When Optimisim is a Strange God November 8, 2011

“Optimism is a matter optics, of seeing what you want to see and not seeing what you don’t want to see. Hope, on the other hand, is a Christian virtue. It is the unblinking acknowledgment of all that militates against hope, and the unrelenting refusal to despair. We have not the right to despair, and, finally, we have not the reason to despair”

― Richard John Neuhaus, The Best of the Public Square

Shortly after I wrote this column discussing Mark Steyn’s book, After America, I got an email from a reader named Frank, who complained that I (and for that matter, Steyn) were becoming “too pessimistic” for his taste and reminding me that as a Christian it was my duty to be hopeful.

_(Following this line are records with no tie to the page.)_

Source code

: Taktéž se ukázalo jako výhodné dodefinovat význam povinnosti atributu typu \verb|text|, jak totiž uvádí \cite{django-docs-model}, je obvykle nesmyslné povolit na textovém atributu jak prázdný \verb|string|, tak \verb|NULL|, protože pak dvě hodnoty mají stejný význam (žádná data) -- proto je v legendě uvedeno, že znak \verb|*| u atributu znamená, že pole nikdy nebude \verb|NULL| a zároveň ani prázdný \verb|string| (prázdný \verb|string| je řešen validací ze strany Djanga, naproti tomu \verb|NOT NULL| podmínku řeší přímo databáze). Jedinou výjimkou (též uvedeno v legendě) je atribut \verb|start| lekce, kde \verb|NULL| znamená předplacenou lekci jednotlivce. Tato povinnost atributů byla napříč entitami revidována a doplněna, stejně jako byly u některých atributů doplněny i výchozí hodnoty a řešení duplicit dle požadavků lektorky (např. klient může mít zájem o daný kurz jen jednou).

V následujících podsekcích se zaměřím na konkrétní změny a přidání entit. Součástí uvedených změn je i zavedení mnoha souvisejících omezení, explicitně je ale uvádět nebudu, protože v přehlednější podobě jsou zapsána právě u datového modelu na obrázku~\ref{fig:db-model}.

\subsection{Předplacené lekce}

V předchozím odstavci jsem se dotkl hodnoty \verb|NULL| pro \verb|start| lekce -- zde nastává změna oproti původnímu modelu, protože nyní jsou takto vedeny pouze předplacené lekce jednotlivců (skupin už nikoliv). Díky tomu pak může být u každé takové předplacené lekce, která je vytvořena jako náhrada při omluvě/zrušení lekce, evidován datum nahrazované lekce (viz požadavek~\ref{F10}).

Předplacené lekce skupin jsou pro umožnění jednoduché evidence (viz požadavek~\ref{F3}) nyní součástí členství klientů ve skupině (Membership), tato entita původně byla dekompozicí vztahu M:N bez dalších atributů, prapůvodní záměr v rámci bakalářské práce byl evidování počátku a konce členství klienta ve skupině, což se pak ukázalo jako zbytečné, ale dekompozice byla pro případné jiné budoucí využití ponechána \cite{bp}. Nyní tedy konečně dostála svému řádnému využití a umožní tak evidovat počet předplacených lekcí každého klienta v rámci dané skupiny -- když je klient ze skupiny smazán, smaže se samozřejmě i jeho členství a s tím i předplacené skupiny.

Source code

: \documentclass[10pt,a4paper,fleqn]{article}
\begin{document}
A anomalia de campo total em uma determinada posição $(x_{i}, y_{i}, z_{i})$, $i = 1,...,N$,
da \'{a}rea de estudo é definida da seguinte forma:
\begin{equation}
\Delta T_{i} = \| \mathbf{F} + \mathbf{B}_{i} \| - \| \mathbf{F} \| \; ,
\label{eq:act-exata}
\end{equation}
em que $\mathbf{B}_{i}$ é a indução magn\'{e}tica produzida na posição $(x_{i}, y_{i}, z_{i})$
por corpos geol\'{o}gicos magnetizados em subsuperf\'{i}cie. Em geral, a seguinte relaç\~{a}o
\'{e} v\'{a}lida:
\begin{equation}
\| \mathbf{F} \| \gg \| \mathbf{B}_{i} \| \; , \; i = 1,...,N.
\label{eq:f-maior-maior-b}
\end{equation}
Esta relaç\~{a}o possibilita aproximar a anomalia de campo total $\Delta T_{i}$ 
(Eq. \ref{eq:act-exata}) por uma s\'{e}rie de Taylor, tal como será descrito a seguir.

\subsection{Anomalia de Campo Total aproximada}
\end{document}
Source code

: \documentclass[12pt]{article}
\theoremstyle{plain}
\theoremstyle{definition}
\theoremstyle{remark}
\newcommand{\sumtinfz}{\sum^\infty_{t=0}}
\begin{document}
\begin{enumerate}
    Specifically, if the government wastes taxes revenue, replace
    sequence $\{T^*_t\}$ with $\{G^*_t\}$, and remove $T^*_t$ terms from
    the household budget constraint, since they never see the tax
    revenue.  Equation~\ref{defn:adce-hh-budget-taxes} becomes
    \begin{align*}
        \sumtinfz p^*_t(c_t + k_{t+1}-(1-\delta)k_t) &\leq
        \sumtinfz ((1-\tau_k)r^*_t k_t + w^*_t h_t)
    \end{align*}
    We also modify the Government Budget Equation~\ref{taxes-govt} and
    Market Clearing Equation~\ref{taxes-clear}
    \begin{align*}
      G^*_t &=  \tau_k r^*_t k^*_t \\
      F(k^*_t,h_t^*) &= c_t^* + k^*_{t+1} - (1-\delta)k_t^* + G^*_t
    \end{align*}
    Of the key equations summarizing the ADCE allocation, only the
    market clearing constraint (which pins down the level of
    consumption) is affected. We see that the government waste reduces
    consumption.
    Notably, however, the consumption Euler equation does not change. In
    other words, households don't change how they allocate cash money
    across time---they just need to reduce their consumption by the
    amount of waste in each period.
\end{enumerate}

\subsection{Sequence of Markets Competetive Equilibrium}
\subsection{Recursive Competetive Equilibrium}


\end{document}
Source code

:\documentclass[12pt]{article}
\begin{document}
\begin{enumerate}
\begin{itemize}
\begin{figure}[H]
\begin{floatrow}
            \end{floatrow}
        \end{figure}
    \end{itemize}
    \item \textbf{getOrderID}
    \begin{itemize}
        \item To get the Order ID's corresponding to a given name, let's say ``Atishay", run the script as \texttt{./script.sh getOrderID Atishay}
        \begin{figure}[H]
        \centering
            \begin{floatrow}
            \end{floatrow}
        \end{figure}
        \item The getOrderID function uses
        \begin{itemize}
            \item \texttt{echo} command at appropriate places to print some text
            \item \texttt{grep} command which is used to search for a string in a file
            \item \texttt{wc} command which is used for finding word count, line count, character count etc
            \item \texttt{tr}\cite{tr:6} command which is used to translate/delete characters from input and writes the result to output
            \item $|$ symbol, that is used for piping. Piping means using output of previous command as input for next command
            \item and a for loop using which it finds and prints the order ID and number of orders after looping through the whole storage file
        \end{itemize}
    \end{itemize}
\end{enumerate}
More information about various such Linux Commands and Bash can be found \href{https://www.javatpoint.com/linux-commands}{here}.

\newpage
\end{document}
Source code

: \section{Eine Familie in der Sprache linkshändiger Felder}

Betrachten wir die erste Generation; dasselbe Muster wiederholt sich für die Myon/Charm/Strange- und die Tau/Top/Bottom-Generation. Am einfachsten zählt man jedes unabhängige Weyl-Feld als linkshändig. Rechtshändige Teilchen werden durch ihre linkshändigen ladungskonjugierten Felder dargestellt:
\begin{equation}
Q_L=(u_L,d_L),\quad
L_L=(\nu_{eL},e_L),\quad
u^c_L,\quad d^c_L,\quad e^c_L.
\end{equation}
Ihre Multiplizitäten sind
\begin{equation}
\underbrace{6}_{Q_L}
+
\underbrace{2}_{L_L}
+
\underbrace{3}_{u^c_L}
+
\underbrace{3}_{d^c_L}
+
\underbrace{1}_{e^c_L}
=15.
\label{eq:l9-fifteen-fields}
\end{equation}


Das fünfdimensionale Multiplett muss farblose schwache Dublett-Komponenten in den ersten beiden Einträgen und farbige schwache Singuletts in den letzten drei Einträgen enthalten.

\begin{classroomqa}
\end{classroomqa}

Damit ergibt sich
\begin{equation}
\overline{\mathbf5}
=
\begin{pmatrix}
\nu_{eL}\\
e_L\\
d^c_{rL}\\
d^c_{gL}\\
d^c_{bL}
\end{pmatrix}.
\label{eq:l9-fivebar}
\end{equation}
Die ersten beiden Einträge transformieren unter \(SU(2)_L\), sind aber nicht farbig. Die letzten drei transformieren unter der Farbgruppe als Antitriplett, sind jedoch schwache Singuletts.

It was a nice note; he wasn’t haranguing me, and I wrote back that it is because I am a Christian that I am deeply optimistic that in the end all shall be well; but I also have the crucifix ever before me, which teaches that getting there — to the “all” part — means facing and accepting the difficulties of other road before us, and being realistic about them.

Since then I’ve had other notes — less nice ones — also complaining about my pessimism for the church. In the comboxes, too, people take issue with my idea that the church will grow smaller through schism and persecution. Again, I don’t see myself as pessimistic about it; I see it all moving toward something that is ultimately victorious, my optimism is all focused on the long view.

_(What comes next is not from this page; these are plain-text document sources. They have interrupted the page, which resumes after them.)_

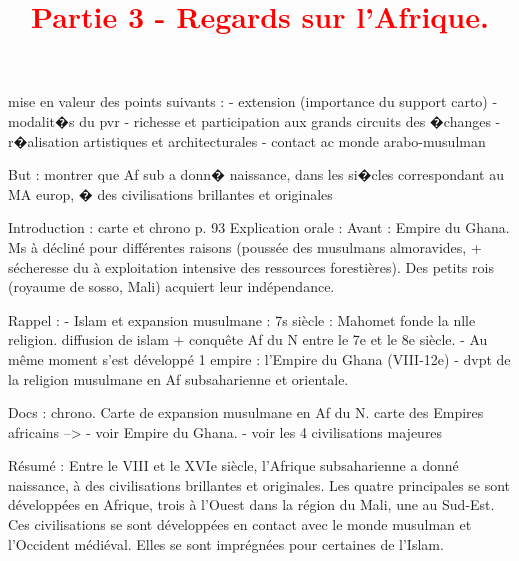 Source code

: \documentclass{beamer}
\begin{document}
\begin{frame}
 \titlepage %
 \end{frame}
 
 \begin{frame}
 \tableofcontents
 \end{frame}
      \title{{\textcolor{red}{Partie 3 - Regards sur l'Afrique.}}}
      

mise en valeur des points suivants : 
- extension (importance du support carto)
- modalit�s du pvr
- richesse et participation aux grands circuits des �changes
- r�alisation artistiques et architecturales
- contact ac monde arabo-musulman

But : montrer que Af sub a donn� naissance, dans les si�cles correspondant au MA europ, � des civilisations brillantes et originales

Introduction : 
carte et chrono p. 93
Explication orale : Avant : Empire du Ghana. Ms à décliné pour différentes raisons (poussée des musulmans almoravides, + sécheresse du à exploitation intensive des ressources forestières).
Des petits rois (royaume de sosso, Mali) acquiert leur indépendance.

Rappel : 
- Islam et expansion musulmane : 7s siècle : Mahomet fonde la nlle religion. diffusion de islam + conquête Af du N entre le 7e et le 8e siècle.
- Au même moment s'est développé 1 empire : l'Empire du Ghana (VIII-12e)
- dvpt de la religion musulmane en Af subsaharienne et orientale.

Docs : 
chrono.
Carte de expansion musulmane en Af du N.
carte des Empires africains --> 
- voir Empire du Ghana.
- voir les 4 civilisations majeures

Résumé : Entre le VIII et le XVIe siècle, l'Afrique subsaharienne a donné naissance, à des civilisations brillantes et originales. Les quatre principales se sont développées en Afrique, trois à l'Ouest dans la région du Mali, une au Sud-Est. Ces civilisations se sont développées en contact avec le monde musulman et l'Occident médiéval. Elles se sont imprégnées pour certaines de l'Islam.
\end{document}
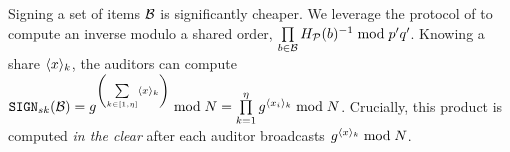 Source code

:%
Signing a set of items $\blocklist$ is significantly cheaper.  We leverage the protocol of \citet[Fig. 3]{catalano2000computing} to compute an inverse modulo a shared order, $\prod\limits_{\genericBlocklistElmt \in \blocklist}\primeRO(\genericBlocklistElmt)^{-1} \bmod \sgPrime[1] \sgPrime[2]$. Knowing a share $\langle \genericSetElmt \rangle_{\auditorIdx}$, the auditors can compute $\sign[\privKey](\blocklist) = \qrGen^{\left(\sum\limits_{\auditorIdx \in [1, \numAuditors]}\langle \genericSetElmt \rangle_{\auditorIdx}\right)}\bmod \rsaMod = \prod\limits_{\auditorIdx = 1}^{\numAuditors} \qrGen^{\langle \genericSetElmt_{\setIdx} \rangle_{\auditorIdx}} \bmod \rsaMod$. Crucially, this product is computed \emph{in the clear} after each auditor broadcasts  $\qrGen^{\langle \genericSetElmt \rangle_{\auditorIdx}} \bmod \rsaMod$. 







\iffalse 

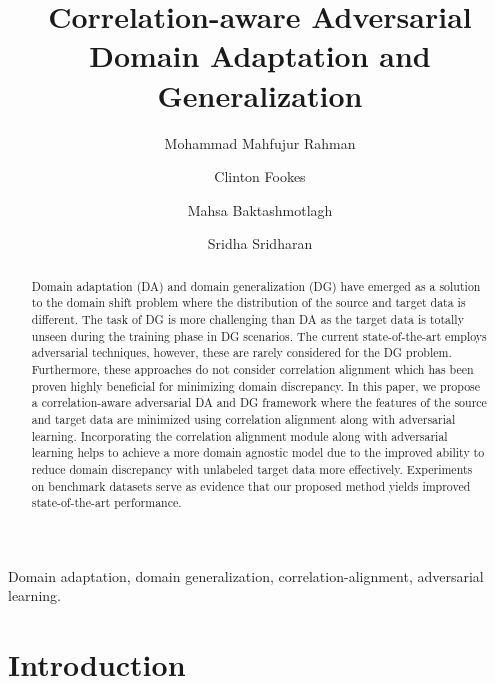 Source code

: \documentclass[review]{elsarticle}
\begin{document}
\begin{frontmatter}

\title{Correlation-aware Adversarial Domain Adaptation and Generalization}


\author[1]{Mohammad Mahfujur Rahman  }
\author[1]{Clinton Fookes}
\author[2]{Mahsa Baktashmotlagh}
\author[1]{Sridha Sridharan}

\address[1]{Speech, Audio, Image and Video Technology (SAIVT) Laboratory - Queensland University of Technology - 2 George Street, Brisbane, QLD 4000, Australia}
\address[2]{University of Queensland
- Saint Lucia, QLD 4072, Australia}


\begin{abstract}
Domain adaptation (DA) and domain generalization (DG) have emerged as a solution to the domain shift problem where the distribution of the source and target data is different. The task of DG is more challenging than DA as the target data is totally unseen during the training phase in DG scenarios. The current state-of-the-art employs adversarial techniques, however, these are rarely considered for the DG problem. Furthermore, these approaches do not consider correlation alignment which has been proven highly beneficial for minimizing domain discrepancy. In this paper, we propose a correlation-aware adversarial DA and DG framework where the features of the source and target data are minimized using correlation alignment along with adversarial learning. Incorporating the correlation alignment module along with adversarial learning helps to achieve a more domain agnostic model due to the improved ability to reduce domain discrepancy with unlabeled target data more effectively. Experiments on benchmark datasets serve as evidence that our proposed method yields improved state-of-the-art performance.
\end{abstract}

\begin{keyword}
Domain adaptation, domain generalization, correlation-alignment, adversarial learning.
\end{keyword}
\end{frontmatter}



\section{Introduction}
\end{document}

My column at First Things today jumps off another Steyn quote:

Last week Mark Steyn wrote, “America is seizing up before our eyes,” and that is a spot-on image. She is like a brilliantly conceived machine that, poorly maintained for more years than any of us cares to admit, has gone too long untuned; the oil of her invention has thinned out and broken down and now bit-by-bit, gear-by-gear—economically, socially, spiritually—she is making an ungodly noise and grinding to a halt.

And yet people want optimism. They crave it, especially when a president is telling one half of the country that it is “time to eat your peas” while simultaneously encouraging another half to take to the streets and demand more dessert. “Where is our Ronald Reagan,” is a phrase that rises with alarming frequency, in some comboxes, and it always unsettles me to see it, because it seems so determinedly obtuse; if we can just find someone exactly like the president from thirty years ago, we will be alright. If only someone will smile and tell us it is morning in America, again, and the city has not slid down the hill!

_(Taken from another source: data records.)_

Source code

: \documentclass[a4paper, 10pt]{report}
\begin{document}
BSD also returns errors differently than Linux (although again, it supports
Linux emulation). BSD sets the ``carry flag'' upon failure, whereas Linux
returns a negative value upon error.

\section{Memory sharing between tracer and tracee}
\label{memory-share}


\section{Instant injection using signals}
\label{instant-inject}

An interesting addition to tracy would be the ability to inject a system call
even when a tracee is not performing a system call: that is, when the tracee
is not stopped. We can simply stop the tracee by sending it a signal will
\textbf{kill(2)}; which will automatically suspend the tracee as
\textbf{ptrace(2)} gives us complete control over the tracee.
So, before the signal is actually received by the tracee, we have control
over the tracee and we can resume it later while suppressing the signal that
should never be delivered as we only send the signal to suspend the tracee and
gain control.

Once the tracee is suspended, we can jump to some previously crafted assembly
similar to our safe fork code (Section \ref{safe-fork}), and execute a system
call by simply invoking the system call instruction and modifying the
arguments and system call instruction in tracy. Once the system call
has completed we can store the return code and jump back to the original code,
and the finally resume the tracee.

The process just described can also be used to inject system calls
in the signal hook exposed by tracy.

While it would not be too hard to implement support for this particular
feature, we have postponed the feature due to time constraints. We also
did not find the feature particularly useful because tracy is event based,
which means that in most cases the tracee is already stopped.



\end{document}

There are probably ten thousand articles to be found on the Internet all fleshing out their theories of what is behind America’s swift collapse. Curiously, most of them will touch—all without realizing it—on the seven deadly sins; Capitalist Greed; Spiritual Sloth; Physical Lust; Nationalist/Military Pride; Consumer Gluttony; Partisan Wrath; Class Envy. Good arguments can be made blaming some are all of these sins for our current dire straits and for the sense that we are standing upon a precipice.

But I wonder if it is not the first and greatest sin named by Yahweh and given to Moses, that is most at fault: the sin of idolatry.